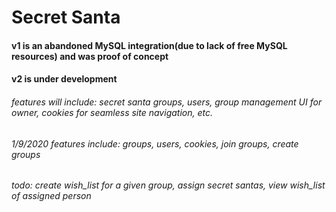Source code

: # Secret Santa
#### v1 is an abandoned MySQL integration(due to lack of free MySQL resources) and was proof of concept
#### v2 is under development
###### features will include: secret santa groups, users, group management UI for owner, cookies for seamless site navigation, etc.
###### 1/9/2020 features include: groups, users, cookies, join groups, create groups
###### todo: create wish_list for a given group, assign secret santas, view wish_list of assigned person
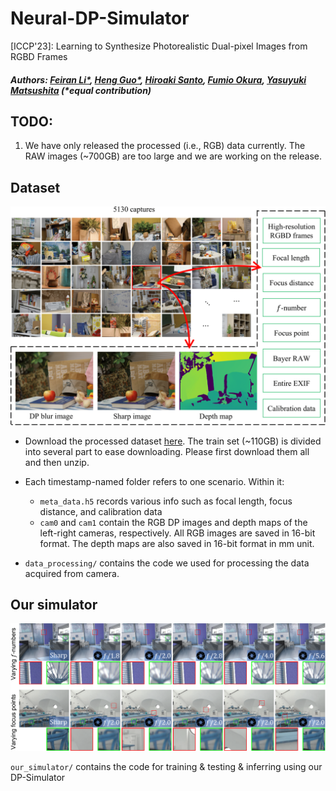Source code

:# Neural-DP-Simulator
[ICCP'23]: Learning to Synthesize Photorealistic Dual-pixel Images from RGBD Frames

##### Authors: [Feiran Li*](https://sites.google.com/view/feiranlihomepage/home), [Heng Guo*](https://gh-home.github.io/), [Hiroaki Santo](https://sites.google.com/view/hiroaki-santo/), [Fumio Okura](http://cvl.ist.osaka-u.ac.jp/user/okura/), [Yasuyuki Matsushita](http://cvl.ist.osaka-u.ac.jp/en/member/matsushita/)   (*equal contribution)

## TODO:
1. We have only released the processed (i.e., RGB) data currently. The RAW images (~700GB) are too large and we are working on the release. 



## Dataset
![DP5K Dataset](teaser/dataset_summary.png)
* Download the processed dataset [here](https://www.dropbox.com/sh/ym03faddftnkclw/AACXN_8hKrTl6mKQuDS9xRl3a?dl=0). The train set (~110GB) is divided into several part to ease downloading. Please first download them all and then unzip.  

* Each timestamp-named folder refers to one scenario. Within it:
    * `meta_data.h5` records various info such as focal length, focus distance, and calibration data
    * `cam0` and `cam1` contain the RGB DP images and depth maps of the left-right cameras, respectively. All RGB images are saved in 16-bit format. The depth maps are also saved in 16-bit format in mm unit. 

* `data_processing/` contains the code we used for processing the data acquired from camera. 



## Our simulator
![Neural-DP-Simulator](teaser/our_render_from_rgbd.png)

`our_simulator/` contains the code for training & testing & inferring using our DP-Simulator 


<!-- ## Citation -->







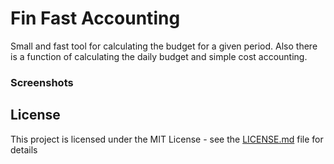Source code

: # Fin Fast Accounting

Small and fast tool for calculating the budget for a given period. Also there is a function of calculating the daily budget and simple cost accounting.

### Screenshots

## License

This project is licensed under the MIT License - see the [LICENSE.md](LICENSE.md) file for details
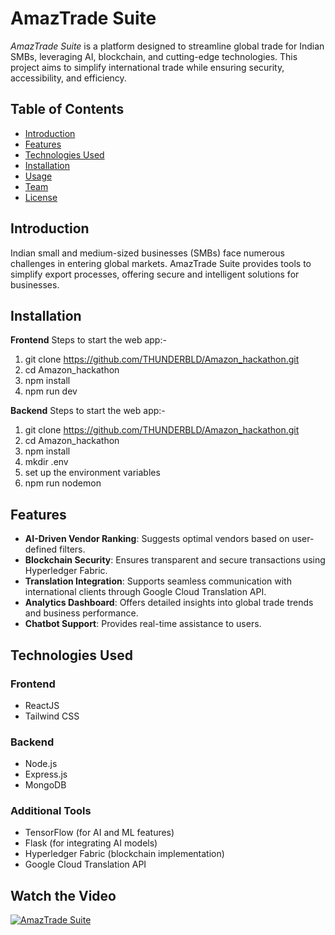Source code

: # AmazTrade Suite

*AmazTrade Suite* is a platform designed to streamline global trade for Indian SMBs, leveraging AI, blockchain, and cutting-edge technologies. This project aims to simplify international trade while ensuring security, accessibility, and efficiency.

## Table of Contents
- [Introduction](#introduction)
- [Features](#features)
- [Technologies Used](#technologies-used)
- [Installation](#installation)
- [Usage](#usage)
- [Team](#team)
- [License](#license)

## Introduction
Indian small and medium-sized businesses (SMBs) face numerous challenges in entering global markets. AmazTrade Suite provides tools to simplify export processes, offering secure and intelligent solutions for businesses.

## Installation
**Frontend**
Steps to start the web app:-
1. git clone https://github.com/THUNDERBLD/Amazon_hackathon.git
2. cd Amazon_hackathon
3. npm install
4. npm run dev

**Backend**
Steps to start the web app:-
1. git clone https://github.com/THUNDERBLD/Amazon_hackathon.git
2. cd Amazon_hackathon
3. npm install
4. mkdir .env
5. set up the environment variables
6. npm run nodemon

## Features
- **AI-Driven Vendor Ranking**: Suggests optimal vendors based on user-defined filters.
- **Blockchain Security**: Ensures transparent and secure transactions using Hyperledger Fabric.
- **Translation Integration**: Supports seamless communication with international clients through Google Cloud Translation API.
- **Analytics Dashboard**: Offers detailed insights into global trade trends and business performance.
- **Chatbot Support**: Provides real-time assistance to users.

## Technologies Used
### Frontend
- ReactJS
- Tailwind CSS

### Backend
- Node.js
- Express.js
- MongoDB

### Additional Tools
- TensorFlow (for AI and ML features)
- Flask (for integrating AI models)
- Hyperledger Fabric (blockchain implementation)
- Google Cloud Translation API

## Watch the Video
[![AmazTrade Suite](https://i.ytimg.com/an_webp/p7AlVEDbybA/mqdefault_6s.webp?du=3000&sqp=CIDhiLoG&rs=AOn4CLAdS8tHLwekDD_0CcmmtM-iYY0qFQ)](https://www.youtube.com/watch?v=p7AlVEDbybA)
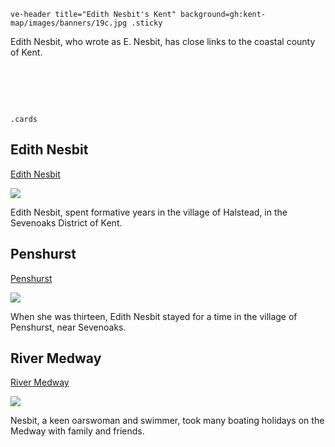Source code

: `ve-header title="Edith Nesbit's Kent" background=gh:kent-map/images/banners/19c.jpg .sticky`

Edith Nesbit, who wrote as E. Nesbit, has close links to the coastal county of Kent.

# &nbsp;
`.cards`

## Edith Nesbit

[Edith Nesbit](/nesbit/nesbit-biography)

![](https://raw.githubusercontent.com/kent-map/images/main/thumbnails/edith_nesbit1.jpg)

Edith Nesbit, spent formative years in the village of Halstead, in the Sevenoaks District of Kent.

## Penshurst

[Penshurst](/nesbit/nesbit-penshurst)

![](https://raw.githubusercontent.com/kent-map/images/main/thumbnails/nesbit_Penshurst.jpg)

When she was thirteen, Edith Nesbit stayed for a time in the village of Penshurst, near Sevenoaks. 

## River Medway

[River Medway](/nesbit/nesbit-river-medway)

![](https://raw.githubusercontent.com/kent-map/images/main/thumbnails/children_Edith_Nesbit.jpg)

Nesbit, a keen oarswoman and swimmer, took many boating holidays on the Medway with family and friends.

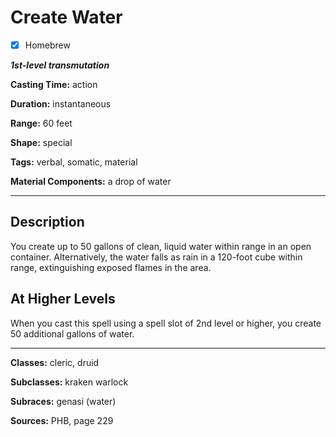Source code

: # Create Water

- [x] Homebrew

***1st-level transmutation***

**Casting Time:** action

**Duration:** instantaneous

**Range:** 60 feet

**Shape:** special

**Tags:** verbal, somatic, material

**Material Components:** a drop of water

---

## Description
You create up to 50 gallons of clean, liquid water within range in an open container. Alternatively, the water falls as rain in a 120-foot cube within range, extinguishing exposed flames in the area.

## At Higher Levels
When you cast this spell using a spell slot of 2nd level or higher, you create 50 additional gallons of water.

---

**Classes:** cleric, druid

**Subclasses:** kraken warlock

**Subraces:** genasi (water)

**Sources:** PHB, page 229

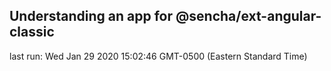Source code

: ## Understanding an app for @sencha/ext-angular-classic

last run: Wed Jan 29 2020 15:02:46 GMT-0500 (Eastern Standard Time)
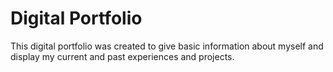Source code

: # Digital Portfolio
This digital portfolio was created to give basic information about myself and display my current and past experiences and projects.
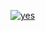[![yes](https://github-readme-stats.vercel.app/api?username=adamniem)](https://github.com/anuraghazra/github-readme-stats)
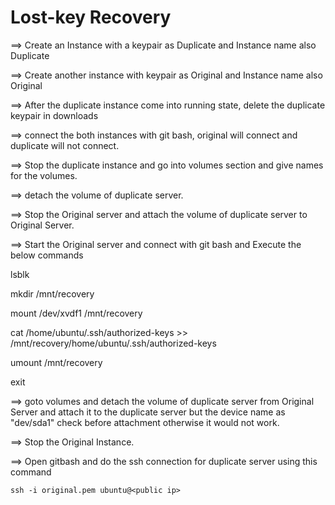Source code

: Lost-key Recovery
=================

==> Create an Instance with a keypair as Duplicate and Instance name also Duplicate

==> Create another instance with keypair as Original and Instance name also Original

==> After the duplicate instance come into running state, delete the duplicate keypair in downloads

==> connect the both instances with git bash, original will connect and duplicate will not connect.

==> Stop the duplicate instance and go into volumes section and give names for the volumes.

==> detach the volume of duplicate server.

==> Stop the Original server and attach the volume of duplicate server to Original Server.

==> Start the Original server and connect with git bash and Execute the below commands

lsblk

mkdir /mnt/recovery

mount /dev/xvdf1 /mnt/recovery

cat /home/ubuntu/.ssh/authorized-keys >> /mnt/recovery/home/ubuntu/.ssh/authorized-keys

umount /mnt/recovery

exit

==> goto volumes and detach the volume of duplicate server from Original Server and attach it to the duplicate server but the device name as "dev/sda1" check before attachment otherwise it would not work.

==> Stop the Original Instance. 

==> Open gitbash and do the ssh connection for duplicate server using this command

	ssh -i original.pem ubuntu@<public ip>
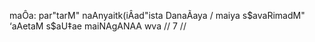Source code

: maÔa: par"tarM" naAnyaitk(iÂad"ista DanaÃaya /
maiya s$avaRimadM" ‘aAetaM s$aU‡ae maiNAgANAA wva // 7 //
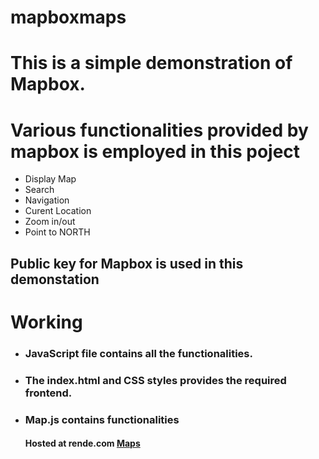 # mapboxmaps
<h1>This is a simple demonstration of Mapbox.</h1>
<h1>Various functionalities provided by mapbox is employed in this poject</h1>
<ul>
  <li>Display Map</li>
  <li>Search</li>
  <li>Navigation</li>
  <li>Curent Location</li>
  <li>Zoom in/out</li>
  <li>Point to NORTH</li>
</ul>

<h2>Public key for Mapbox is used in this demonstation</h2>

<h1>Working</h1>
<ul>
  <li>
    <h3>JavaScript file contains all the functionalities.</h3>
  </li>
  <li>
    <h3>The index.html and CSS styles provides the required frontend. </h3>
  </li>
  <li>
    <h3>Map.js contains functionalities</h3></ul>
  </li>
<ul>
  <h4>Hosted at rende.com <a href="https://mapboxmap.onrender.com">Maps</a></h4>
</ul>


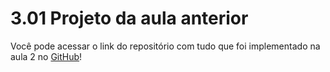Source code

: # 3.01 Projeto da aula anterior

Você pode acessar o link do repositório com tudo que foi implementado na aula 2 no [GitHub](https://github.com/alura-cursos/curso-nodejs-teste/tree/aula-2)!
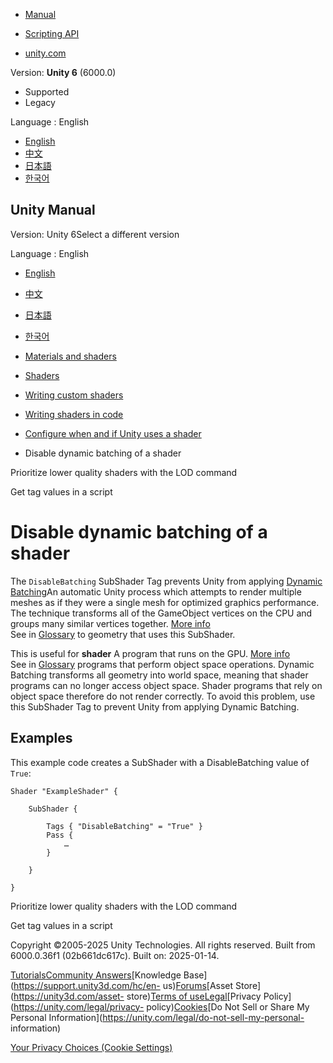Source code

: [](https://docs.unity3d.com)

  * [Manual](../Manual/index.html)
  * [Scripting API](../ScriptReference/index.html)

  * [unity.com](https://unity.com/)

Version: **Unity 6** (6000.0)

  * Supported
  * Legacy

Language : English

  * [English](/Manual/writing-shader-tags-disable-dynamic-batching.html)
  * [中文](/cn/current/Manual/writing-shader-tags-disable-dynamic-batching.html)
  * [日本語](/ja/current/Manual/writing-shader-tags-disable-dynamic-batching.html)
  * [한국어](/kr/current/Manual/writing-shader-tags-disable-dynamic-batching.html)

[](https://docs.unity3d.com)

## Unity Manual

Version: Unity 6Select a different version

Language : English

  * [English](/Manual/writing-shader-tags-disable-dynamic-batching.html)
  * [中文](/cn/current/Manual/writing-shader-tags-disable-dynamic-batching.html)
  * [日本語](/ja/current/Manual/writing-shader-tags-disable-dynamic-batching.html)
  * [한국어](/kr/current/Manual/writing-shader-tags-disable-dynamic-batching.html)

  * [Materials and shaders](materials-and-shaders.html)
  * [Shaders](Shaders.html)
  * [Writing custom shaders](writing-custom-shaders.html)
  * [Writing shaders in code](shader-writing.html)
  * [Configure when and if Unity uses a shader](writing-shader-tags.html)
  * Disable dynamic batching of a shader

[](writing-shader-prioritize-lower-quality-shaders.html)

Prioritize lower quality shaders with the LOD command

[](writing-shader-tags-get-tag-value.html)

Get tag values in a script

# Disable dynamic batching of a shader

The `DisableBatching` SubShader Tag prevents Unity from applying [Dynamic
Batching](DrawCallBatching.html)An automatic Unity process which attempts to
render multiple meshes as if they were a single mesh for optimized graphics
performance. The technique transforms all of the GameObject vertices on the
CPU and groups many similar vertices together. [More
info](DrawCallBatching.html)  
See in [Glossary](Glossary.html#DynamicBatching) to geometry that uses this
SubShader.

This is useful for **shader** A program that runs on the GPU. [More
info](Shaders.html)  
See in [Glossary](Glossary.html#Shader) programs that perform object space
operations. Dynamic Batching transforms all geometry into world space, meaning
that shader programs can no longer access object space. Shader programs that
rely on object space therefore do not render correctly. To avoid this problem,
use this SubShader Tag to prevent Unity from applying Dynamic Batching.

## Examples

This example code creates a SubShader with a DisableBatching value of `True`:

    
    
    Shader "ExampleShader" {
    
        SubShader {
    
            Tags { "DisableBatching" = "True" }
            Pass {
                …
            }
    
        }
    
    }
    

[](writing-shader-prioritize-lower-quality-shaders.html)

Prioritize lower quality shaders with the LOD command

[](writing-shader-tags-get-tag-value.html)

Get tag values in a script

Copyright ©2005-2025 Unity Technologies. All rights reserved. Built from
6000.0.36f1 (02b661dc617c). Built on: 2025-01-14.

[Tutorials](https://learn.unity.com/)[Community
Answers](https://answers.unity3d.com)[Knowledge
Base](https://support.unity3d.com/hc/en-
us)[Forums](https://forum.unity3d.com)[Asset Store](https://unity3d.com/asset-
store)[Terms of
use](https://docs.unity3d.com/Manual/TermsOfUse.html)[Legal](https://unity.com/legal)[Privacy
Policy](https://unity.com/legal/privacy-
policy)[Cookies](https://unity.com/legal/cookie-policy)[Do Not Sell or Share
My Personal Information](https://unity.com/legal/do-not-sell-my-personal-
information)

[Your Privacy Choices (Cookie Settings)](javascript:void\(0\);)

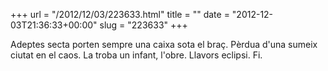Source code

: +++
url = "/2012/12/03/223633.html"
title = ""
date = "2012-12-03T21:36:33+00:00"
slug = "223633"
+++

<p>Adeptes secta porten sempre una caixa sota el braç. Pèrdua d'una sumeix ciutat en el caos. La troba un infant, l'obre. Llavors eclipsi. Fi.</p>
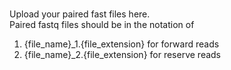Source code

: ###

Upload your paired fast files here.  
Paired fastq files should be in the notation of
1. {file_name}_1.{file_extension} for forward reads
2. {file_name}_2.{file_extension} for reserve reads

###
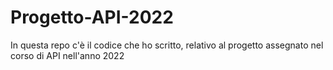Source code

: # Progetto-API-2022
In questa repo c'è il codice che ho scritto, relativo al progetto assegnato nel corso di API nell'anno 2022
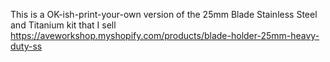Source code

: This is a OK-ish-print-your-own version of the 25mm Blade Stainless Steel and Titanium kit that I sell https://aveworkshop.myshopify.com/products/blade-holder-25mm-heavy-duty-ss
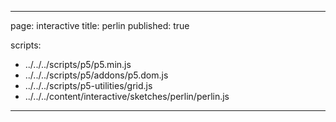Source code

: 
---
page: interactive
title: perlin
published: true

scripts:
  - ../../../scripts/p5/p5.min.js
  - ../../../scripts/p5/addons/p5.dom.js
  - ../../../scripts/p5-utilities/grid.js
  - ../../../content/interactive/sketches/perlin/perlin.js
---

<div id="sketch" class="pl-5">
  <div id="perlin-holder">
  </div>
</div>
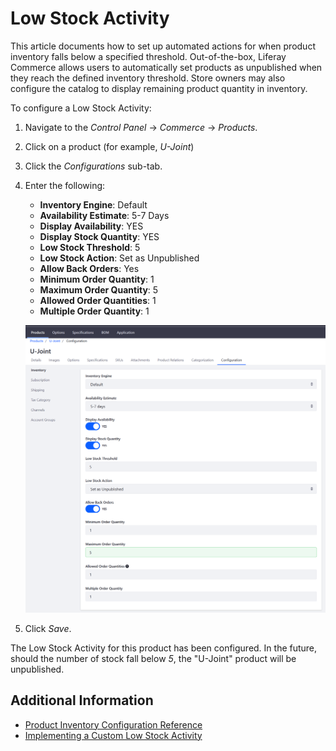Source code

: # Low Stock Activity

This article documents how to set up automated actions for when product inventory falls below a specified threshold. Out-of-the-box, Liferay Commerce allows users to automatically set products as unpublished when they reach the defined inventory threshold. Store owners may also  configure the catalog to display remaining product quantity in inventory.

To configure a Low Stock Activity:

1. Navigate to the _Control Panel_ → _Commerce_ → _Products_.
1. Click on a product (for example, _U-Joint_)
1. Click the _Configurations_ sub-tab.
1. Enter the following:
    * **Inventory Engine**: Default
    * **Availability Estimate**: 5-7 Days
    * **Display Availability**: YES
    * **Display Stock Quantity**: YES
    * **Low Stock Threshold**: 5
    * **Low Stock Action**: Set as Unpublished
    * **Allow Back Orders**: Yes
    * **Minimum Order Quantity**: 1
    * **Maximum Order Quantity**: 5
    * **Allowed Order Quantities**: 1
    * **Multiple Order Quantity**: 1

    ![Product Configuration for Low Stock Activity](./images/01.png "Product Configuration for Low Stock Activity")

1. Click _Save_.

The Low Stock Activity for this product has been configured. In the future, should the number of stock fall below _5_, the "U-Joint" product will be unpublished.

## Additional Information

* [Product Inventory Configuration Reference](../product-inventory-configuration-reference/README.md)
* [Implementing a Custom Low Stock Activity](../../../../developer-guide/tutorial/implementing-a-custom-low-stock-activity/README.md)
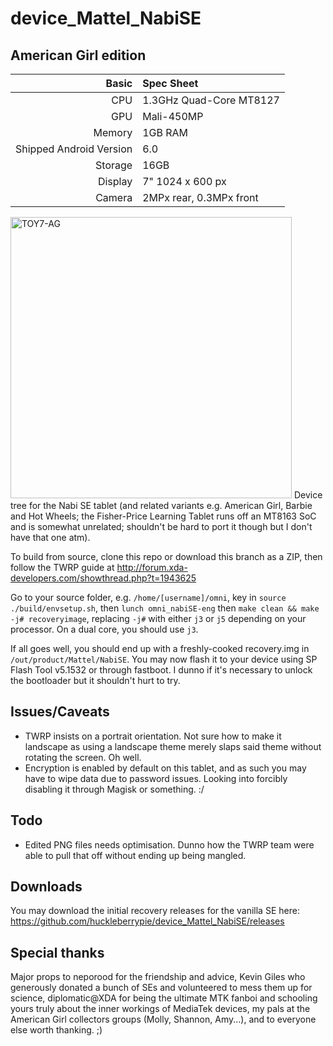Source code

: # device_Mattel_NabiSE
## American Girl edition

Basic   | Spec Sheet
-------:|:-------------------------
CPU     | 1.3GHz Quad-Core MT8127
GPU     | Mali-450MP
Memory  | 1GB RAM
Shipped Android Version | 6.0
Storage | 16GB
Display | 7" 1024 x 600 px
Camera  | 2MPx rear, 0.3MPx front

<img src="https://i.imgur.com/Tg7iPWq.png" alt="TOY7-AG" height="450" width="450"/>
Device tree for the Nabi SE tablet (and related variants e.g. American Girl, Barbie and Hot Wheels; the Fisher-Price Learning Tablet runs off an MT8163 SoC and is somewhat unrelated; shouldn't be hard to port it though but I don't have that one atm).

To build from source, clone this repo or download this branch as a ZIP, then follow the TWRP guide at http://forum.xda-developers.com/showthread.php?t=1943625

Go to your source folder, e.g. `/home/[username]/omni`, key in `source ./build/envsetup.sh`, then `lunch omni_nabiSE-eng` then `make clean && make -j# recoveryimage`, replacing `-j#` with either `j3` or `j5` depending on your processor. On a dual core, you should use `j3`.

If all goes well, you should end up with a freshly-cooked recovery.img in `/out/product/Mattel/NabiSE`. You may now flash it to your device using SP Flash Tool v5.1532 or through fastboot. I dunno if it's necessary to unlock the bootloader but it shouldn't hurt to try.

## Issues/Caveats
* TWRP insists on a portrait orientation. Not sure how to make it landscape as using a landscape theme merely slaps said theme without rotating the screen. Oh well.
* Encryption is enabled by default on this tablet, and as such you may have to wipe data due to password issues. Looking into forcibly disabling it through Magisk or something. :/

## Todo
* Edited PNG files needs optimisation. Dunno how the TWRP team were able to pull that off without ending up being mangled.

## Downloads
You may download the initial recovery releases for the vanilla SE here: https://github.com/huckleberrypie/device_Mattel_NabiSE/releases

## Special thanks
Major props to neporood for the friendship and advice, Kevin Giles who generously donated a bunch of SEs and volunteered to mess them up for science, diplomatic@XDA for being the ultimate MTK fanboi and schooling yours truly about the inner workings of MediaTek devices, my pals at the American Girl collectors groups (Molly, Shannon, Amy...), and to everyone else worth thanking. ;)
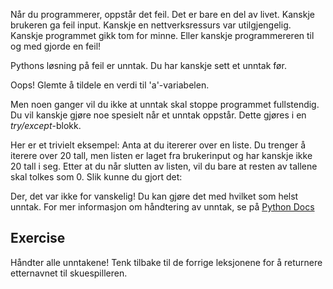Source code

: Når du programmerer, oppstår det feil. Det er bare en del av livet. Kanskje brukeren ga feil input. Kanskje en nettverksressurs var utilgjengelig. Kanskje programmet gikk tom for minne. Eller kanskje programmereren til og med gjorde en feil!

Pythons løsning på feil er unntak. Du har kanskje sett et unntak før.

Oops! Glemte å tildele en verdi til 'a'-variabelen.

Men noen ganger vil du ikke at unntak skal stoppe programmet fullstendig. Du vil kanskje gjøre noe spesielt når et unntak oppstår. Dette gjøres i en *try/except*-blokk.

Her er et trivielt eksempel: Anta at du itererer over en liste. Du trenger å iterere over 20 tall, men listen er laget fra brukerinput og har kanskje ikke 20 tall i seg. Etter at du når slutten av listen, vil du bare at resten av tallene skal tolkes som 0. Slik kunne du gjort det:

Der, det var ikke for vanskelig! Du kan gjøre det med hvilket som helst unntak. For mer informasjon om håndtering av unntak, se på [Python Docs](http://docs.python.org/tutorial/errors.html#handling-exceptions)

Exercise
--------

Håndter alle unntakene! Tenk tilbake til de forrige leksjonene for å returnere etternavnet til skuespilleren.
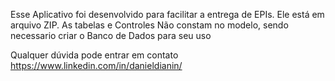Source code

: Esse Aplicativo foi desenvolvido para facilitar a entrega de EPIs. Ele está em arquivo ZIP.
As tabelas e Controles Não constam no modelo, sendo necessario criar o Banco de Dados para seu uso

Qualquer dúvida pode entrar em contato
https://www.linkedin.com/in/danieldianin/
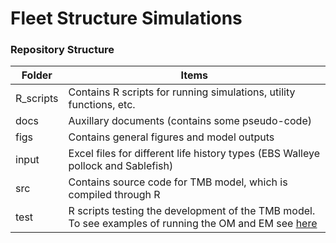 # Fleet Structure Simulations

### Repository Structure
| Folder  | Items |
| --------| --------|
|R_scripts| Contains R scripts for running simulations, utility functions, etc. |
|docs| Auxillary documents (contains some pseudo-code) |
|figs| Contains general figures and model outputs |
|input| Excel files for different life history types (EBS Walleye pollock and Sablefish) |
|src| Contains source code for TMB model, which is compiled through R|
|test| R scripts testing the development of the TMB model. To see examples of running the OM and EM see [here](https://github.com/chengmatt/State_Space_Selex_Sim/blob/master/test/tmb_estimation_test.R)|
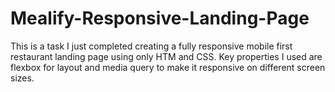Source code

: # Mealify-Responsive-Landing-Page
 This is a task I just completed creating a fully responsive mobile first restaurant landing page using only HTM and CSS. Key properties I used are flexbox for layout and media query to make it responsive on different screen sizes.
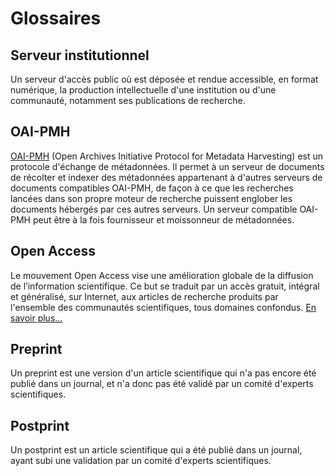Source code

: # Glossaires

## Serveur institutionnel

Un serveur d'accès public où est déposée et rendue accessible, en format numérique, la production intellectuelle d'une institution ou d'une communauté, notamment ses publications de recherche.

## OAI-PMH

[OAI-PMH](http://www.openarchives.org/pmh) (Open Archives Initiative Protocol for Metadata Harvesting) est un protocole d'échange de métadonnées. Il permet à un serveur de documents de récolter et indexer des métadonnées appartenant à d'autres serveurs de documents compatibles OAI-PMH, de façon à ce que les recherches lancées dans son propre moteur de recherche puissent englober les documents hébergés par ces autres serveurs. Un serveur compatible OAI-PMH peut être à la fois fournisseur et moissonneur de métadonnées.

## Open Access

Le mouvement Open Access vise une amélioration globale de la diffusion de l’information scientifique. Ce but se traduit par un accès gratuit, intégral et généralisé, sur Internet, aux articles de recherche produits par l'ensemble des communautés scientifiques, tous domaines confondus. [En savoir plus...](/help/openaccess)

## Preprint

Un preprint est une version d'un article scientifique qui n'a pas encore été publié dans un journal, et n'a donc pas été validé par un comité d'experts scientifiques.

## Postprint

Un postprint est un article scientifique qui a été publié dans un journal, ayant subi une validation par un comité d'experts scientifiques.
★ ★ ★ ★ ★ ★ ★
PROBLEM STATEMENT: Gather each line in the entries above where the string "were" is found.

REPLY:
render multiple meshes as if they were a single mesh for optimized graphics
* Edited PNG files needs optimisation. Dunno how the TWRP team were able to pull that off without ending up being mangled.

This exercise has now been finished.